A tuple descriptor desc(t) is:

  • A bit-string, m-bits long, where j <= nk bits are set to 1.
  • desc(t) = cw(A_1) OR cw(A_2) OR .. OR cw(A_n).
def generateSignature(attributes: List[Attribute], m: int, k: int) -> bits:
    desc: bits = 0
    numAttributes: int = len(attributes)

    for i in range(numAttributes):
        cw: bits = codeword(attributes[i], m, k)
        desc = desc | cw

Queries

To answer query q in SIMC:

  1. Generate desc(q) by OR-ing codewords for known attributes.
    • Unknown attributes will not contribute to descriptor.
  2. Attempt to match desc(q) against all signatures in signature file.
def matches(sig: bits, qdesc) -> bool:
    # Ensures all bits set in qdesc are set in sig.
    # sig is allowed to have additional set bits.
        # Possible because it was an unknown attribute in the query.
        # Or false positive match.
    return (sig & qdesc) == qdesc

def query(r: Rel, q: Query):
    pagesToCheck = set()

    for descriptor in r.signatureFile():
        if matches(descriptor, desc(q)):
            pid = pageOf(tupleID(descriptor))
            pagesToCheck = pagesToCheck.union(pid)

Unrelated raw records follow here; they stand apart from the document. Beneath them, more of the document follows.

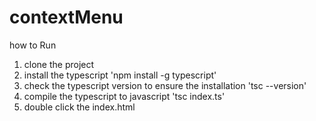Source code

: # contextMenu

how to Run 
1. clone the project
2. install the typescript  'npm install -g typescript'
3. check the typescript version to ensure the installation 'tsc --version'
4. compile the typescript to javascript 'tsc index.ts'
5. double click the index.html 
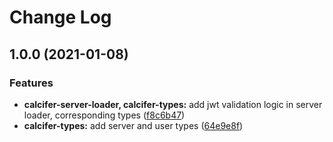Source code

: # Change Log

## 1.0.0 (2021-01-08)

### Features

* **calcifer-server-loader, calcifer-types:** add jwt validation logic in server loader, corresponding types ([f8c6b47](https://github.com/alferpal/calcifer/commit/f8c6b476c63575b70b0c5e48a8cd8149f78e3150))
* **calcifer-types:** add server and user types ([64e9e8f](https://github.com/alferpal/calcifer/commit/64e9e8f9bb84d3f200d2d17e06efb4ed40e53d74))
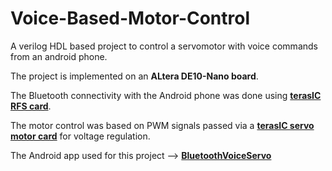 # Voice-Based-Motor-Control
A verilog HDL based project to control a servomotor with voice commands from an android phone.

The project is implemented on an **ALtera DE10-Nano board**. 

The Bluetooth connectivity with the Android phone was done using [**terasIC RFS card**](https://www.terasic.com.tw/cgi-bin/page/archive.pl?Language=English&CategoryNo=65&No=1025).

The motor control was based on PWM signals passed via a [**terasIC servo motor card**](https://www.terasic.com.tw/cgi-bin/page/archive.pl?Language=English&CategoryNo=149&No=1028) for voltage regulation.

The Android app used for this project --> [**BluetoothVoiceServo**](https://github.com/sidpethe/BluetoothVoiceServo)
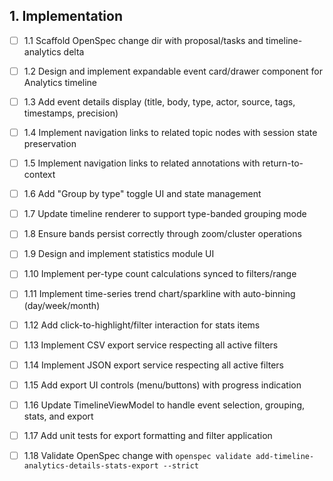 ## 1. Implementation
- [ ] 1.1 Scaffold OpenSpec change dir with proposal/tasks and timeline-analytics delta
- [ ] 1.2 Design and implement expandable event card/drawer component for Analytics timeline
- [ ] 1.3 Add event details display (title, body, type, actor, source, tags, timestamps, precision)
- [ ] 1.4 Implement navigation links to related topic nodes with session state preservation
- [ ] 1.5 Implement navigation links to related annotations with return-to-context
- [ ] 1.6 Add "Group by type" toggle UI and state management
- [ ] 1.7 Update timeline renderer to support type-banded grouping mode
- [ ] 1.8 Ensure bands persist correctly through zoom/cluster operations
- [ ] 1.9 Design and implement statistics module UI
- [ ] 1.10 Implement per-type count calculations synced to filters/range
- [ ] 1.11 Implement time-series trend chart/sparkline with auto-binning (day/week/month)
- [ ] 1.12 Add click-to-highlight/filter interaction for stats items
- [ ] 1.13 Implement CSV export service respecting all active filters
- [ ] 1.14 Implement JSON export service respecting all active filters
- [ ] 1.15 Add export UI controls (menu/buttons) with progress indication
- [ ] 1.16 Update TimelineViewModel to handle event selection, grouping, stats, and export
- [ ] 1.17 Add unit tests for export formatting and filter application
- [ ] 1.18 Validate OpenSpec change with `openspec validate add-timeline-analytics-details-stats-export --strict`


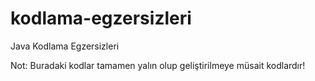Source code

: # kodlama-egzersizleri
Java Kodlama Egzersizleri

Not: Buradaki kodlar tamamen yalın olup geliştirilmeye müsait kodlardır!
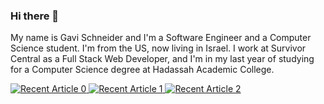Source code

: ### Hi there 👋

My name is Gavi Schneider and I'm a Software Engineer and a Computer Science student. I'm from the US, now living in Israel. I work at Survivor Central as a Full Stack Web Developer, and I'm in my last year of studying for a Computer Science degree at Hadassah Academic College.

<a target="_blank" href="https://github-readme-medium-recent-article.vercel.app/medium/@gavischneider/0"><img src="https://github-readme-medium-recent-article.vercel.app/medium/@gavischneider/0" alt="Recent Article 0">
<a target="_blank" href="https://github-readme-medium-recent-article.vercel.app/medium/@gavischneider/1"><img src="https://github-readme-medium-recent-article.vercel.app/medium/@gavischneider/1" alt="Recent Article 1">
<a target="_blank" href="https://github-readme-medium-recent-article.vercel.app/medium/@gavischneider/2"><img src="https://github-readme-medium-recent-article.vercel.app/medium/@gavischneider/2" alt="Recent Article 2">
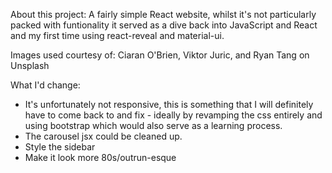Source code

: About this project:
A fairly simple React website, whilst it's not particularly packed with funtionality it served as a dive back into JavaScript and React and my first time using react-reveal and material-ui.

Images used courtesy of:
Ciaran O'Brien, Viktor Juric, and Ryan Tang on Unsplash

What I'd change:
+ It's unfortunately not responsive, this is something that I will definitely have to come back to and fix - ideally by revamping the css entirely and using bootstrap which would also serve as a learning process.
+ The carousel jsx could be cleaned up.
+ Style the sidebar
+ Make it look more 80s/outrun-esque
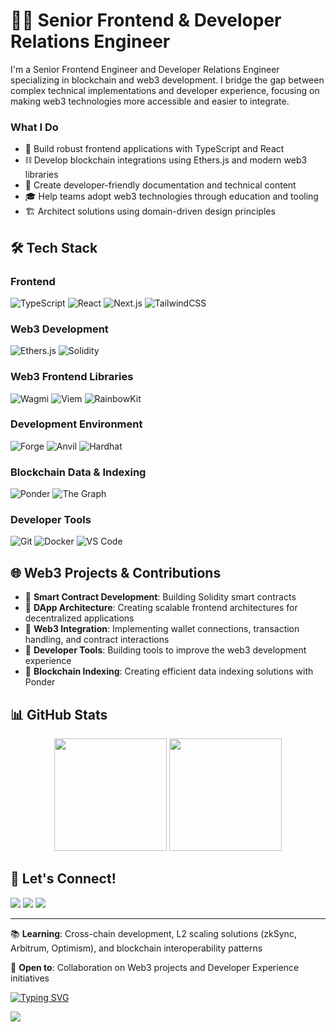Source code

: # 👋🏽 Senior Frontend & Developer Relations Engineer

I'm a Senior Frontend Engineer and Developer Relations Engineer specializing in blockchain and web3 development. I bridge the gap between complex technical implementations and developer experience, focusing on making web3 technologies more accessible and easier to integrate.

### What I Do
- 🔨 Build robust frontend applications with TypeScript and React
- ⛓️ Develop blockchain integrations using Ethers.js and modern web3 libraries
- 🌉 Create developer-friendly documentation and technical content
- 🎓 Help teams adopt web3 technologies through education and tooling
- 🏗️ Architect solutions using domain-driven design principles

## 🛠 Tech Stack

### Frontend
![TypeScript](https://img.shields.io/badge/TypeScript-007ACC?style=for-the-badge&logo=typescript&logoColor=white)
![React](https://img.shields.io/badge/React-20232A?style=for-the-badge&logo=react&logoColor=61DAFB)
![Next.js](https://img.shields.io/badge/Next.js-000000?style=for-the-badge&logo=next.js&logoColor=white)
![TailwindCSS](https://img.shields.io/badge/Tailwind_CSS-38B2AC?style=for-the-badge&logo=tailwind-css&logoColor=white)

### Web3 Development
![Ethers.js](https://img.shields.io/badge/Ethers.js-2535a0?style=for-the-badge&logo=ethereum&logoColor=white)
![Solidity](https://img.shields.io/badge/Solidity-363636?style=for-the-badge&logo=solidity&logoColor=white)

### Web3 Frontend Libraries
![Wagmi](https://img.shields.io/badge/Wagmi-1C1B1B?style=for-the-badge&logo=ethereum&logoColor=white)
![Viem](https://img.shields.io/badge/Viem-7C3AED?style=for-the-badge&logo=ethereum&logoColor=white)
![RainbowKit](https://img.shields.io/badge/RainbowKit-032069?style=for-the-badge&logo=ethereum&logoColor=white)

### Development Environment
![Forge](https://img.shields.io/badge/Forge-4B275F?style=for-the-badge&logo=ethereum&logoColor=white)
![Anvil](https://img.shields.io/badge/Anvil-FF4785?style=for-the-badge&logo=ethereum&logoColor=white)
![Hardhat](https://img.shields.io/badge/Hardhat-fff04d?style=for-the-badge&logo=ethereum&logoColor=black)

### Blockchain Data & Indexing
![Ponder](https://img.shields.io/badge/Ponder-3178C6?style=for-the-badge&logo=ethereum&logoColor=white)
![The Graph](https://img.shields.io/badge/The_Graph-6747ED?style=for-the-badge&logo=thegraph&logoColor=white)

### Developer Tools
![Git](https://img.shields.io/badge/Git-F05032?style=for-the-badge&logo=git&logoColor=white)
![Docker](https://img.shields.io/badge/Docker-2496ED?style=for-the-badge&logo=docker&logoColor=white)
![VS Code](https://img.shields.io/badge/VS_Code-007ACC?style=for-the-badge&logo=visual-studio-code&logoColor=white)

## 🌐 Web3 Projects & Contributions

- 🔷 **Smart Contract Development**: Building Solidity smart contracts
- 🔷 **DApp Architecture**: Creating scalable frontend architectures for decentralized applications
- 🔷 **Web3 Integration**: Implementing wallet connections, transaction handling, and contract interactions
- 🔷 **Developer Tools**: Building tools to improve the web3 development experience
- 🔷 **Blockchain Indexing**: Creating efficient data indexing solutions with Ponder

## 📊 GitHub Stats

<div align="center">
  <img height="180em" src="https://github-readme-stats.vercel.app/api?username=Jennievon&show_icons=true&theme=tokyonight&include_all_commits=true&count_private=true"/>
  <img height="180em" src="https://github-readme-stats.vercel.app/api/top-langs/?username=Jennievon&layout=compact&langs_count=8&theme=tokyonight"/>
</div>

## 🤝 Let's Connect!

<p align="left">
<a href="https://linkedin.com/in/jennifer-echenim"><img src="https://img.shields.io/badge/LinkedIn-0077B5?style=for-the-badge&logo=linkedin&logoColor=white"/></a>
<a href="https:///x.com/jenniferechenim"><img src="https://img.shields.io/badge/Twitter-1DA1F2?style=for-the-badge&logo=twitter&logoColor=white"/></a>
<a href="mailto:echenimjennifer@gmail.com"><img src="https://img.shields.io/badge/Email-D14836?style=for-the-badge&logo=gmail&logoColor=white"/></a>
</p>

---

<p> 📚 <strong>Learning</strong>: Cross-chain development, L2 scaling solutions (zkSync, Arbitrum, Optimism), and blockchain interoperability patterns</p>
<p> 🤝 <strong>Open to</strong>: Collaboration on Web3 projects and Developer Experience initiatives</p>

[![Typing SVG](https://readme-typing-svg.herokuapp.com?font=Fira+Code&weight=700&size=24&pause=1000&color=4F94EF&center=true&width=1000&height=52&lines=SENIOR+FRONTEND+ENGINEER;DEVELOPER+RELATIONS+ENGINEER;WEB3+DEVELOPER)](https://git.io/typing-svg)

<a href="https://github.com/Jennievon/github-profile-views-counter">
    <img src="https://komarev.com/ghpvc/?username=Jennievon&style=for-the-badge">
</a>
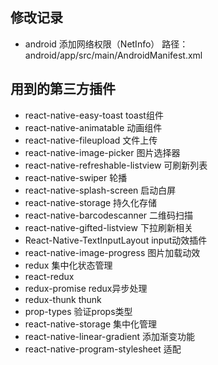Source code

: ## 修改记录

- android 添加网络权限（NetInfo）
路径：android/app/src/main/AndroidManifest.xml


## 用到的第三方插件
- react-native-easy-toast toast组件
- react-native-animatable 动画组件
- react-native-fileupload 文件上传
- react-native-image-picker 图片选择器
- react-native-refreshable-listview 可刷新列表
- react-native-swiper 轮播
- react-native-splash-screen 启动白屏
- react-native-storage 持久化存储
- react-native-barcodescanner 二维码扫描
- react-native-gifted-listview 下拉刷新相关
- React-Native-TextInputLayout input动效插件
- react-native-image-progress 图片加载动效
- redux 集中化状态管理
- react-redux
- redux-promise redux异步处理
- redux-thunk thunk
- prop-types 验证props类型
- react-native-storage 集中化管理
- react-native-linear-gradient 添加渐变功能
- react-native-program-stylesheet 适配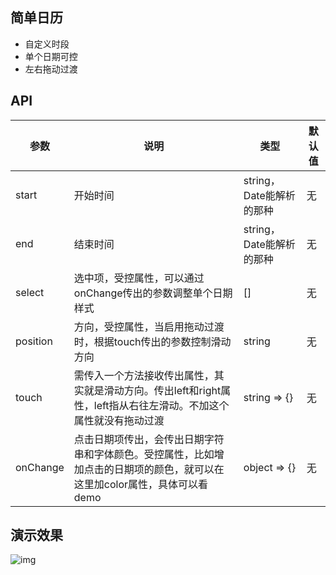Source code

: ## 简单日历
- 自定义时段
- 单个日期可控
- 左右拖动过渡

## API
| 参数 | 说明 | 类型 | 默认值 |
| --- | --- | --- | --- |
| start | 开始时间 | string，Date能解析的那种 | 无 |
| end | 结束时间 | string，Date能解析的那种 | 无 |
| select | 选中项，受控属性，可以通过onChange传出的参数调整单个日期样式 | [] | 无 |
| position | 方向，受控属性，当启用拖动过渡时，根据touch传出的参数控制滑动方向 | string | 无 |
| touch | 需传入一个方法接收传出属性，其实就是滑动方向。传出left和right属性，left指从右往左滑动。不加这个属性就没有拖动过渡 | string => {} | 无 |
| onChange | 点击日期项传出，会传出日期字符串和字体颜色。受控属性，比如增加点击的日期项的颜色，就可以在这里加color属性，具体可以看demo | object => {} | 无 |

## 演示效果
![img](https://github.com/zy410419243/react-mobile-component/blob/master/src/assets/component/Calendar/demo.gif)

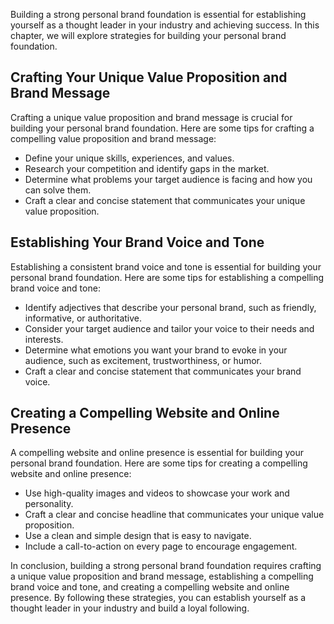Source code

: 
Building a strong personal brand foundation is essential for establishing yourself as a thought leader in your industry and achieving success. In this chapter, we will explore strategies for building your personal brand foundation.

Crafting Your Unique Value Proposition and Brand Message
--------------------------------------------------------

Crafting a unique value proposition and brand message is crucial for building your personal brand foundation. Here are some tips for crafting a compelling value proposition and brand message:

* Define your unique skills, experiences, and values.
* Research your competition and identify gaps in the market.
* Determine what problems your target audience is facing and how you can solve them.
* Craft a clear and concise statement that communicates your unique value proposition.

Establishing Your Brand Voice and Tone
--------------------------------------

Establishing a consistent brand voice and tone is essential for building your personal brand foundation. Here are some tips for establishing a compelling brand voice and tone:

* Identify adjectives that describe your personal brand, such as friendly, informative, or authoritative.
* Consider your target audience and tailor your voice to their needs and interests.
* Determine what emotions you want your brand to evoke in your audience, such as excitement, trustworthiness, or humor.
* Craft a clear and concise statement that communicates your brand voice.

Creating a Compelling Website and Online Presence
-------------------------------------------------

A compelling website and online presence is essential for building your personal brand foundation. Here are some tips for creating a compelling website and online presence:

* Use high-quality images and videos to showcase your work and personality.
* Craft a clear and concise headline that communicates your unique value proposition.
* Use a clean and simple design that is easy to navigate.
* Include a call-to-action on every page to encourage engagement.

In conclusion, building a strong personal brand foundation requires crafting a unique value proposition and brand message, establishing a compelling brand voice and tone, and creating a compelling website and online presence. By following these strategies, you can establish yourself as a thought leader in your industry and build a loyal following.

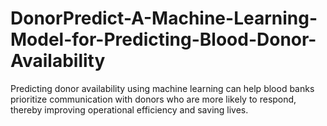 # DonorPredict-A-Machine-Learning-Model-for-Predicting-Blood-Donor-Availability
Predicting donor availability using machine learning can help blood banks prioritize communication with donors who are more likely to respond, thereby improving operational efficiency and saving lives.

    # scan b_sq = b+q + δ pages to check for matches.

SIMC Parameters

Let p_F denote the likelihood of a false match.

Ways to reduce false matches:

  • Use different hash function for each attribute (h_i for A_i).
  • Increase descriptor size (m).
    • Tradeoff: larger m means larger signature file ==> read more signature data.
  • Choose k so that ~=** half of bits are set**.
    • Tradeoff:
      • High k ==> increased overlapping.
      • Low k ==> increased hash collisions.

Choosing Optimal m and k

  1. Start by choosing acceptable p_F.
  2. Follow these formulas:
    • k = 1/ln(2) * ln(1/p_F).
    • m = (1/ln(2))^2 * n * ln(1/p_F).

Query Cost for SIMC

Cost to answer PMR query: Cost_pmr = b_d + b_sq.

  • Read r descriptors on b_D descriptor pages.
  • Then read b_sq data pages for matches.

b_D = ceil(r / c_D) where c_D = floor(B / ceil(m / 8)).

  • Recall:
    • r is total number of tuples.
    • c_D is capacity of signatures per page.

b_sq includes pages with r_q matching tuples and r_F false matches.

  • Expected false matches = r_F = (r - r_q) * p_F ~= r * p_F if r_q << r.
  • Example:
    • Worst: b_sq = r_q + r_f.
      • All matching tuples on different pages and all false matches on different pages.
    • Best: b_sq = 1.
    • Average: b_sq = ceil(b(r_q + r_f) / r).

Page-level SIMC

Alternative SIMC approach: one descriptor for each data page.

  • Every attribute of every tuple in page contributes to descriptor.
  • Potentially more efficient.

Size of page descriptor (PD):

  • Use previous formulas for m and k but multiply by number of tuples per page.

File organisation:

  • Note: each signature now corresponds to a page of tuples.

PMR Query Algorithm

def query(r: Rel, q: Query) -> List[Tuple]:
    pagesToCheck = set()

    for i in range(len(r.signatureFile())):
        descriptor = r.signatureFile()[i]

        if matches(descriptor[i], desc(q)):
            pid = i
            pagesToCheck = pagesToCheck.union(pid)

    # read and scan b_sq data pages
    for pid in pagesToCheck:
        # check matching tuples.
    
    return # matching tuples

Bit-sliced SIMC

Improvement: store b m-bit page descriptors as m b-bit bit-slices.

PMR Query Algorithm

matches = ~0 // all ones
// scan m r-bit slices
for each bit i set to 1 in desc(q) {
   slice = fetch bit-slice i
   matches = matches & slice
}
for each bit i set to 1 in matches {
   fetch page i
   scan page for matching records
}

Effective because desc(q) typically has less than half bits set to 1.

Comparison of Approaches

Tuple-based:

  • r signatures, m-bit signatures, k bits per attribute.
  • Read all pages of signature file in filtering for a query.

Page-based:

  • b signatures, m_p-bit signatures, k bits per attribute.
  • Read all pages of signature file in filtering for a query.

Bit-sliced:

  • m-signatures, b-bit slices, k bits per attribute.
  • Read less than half of the signature file in filtering for a query.

All signature files are roughly the same size, for a given p_F.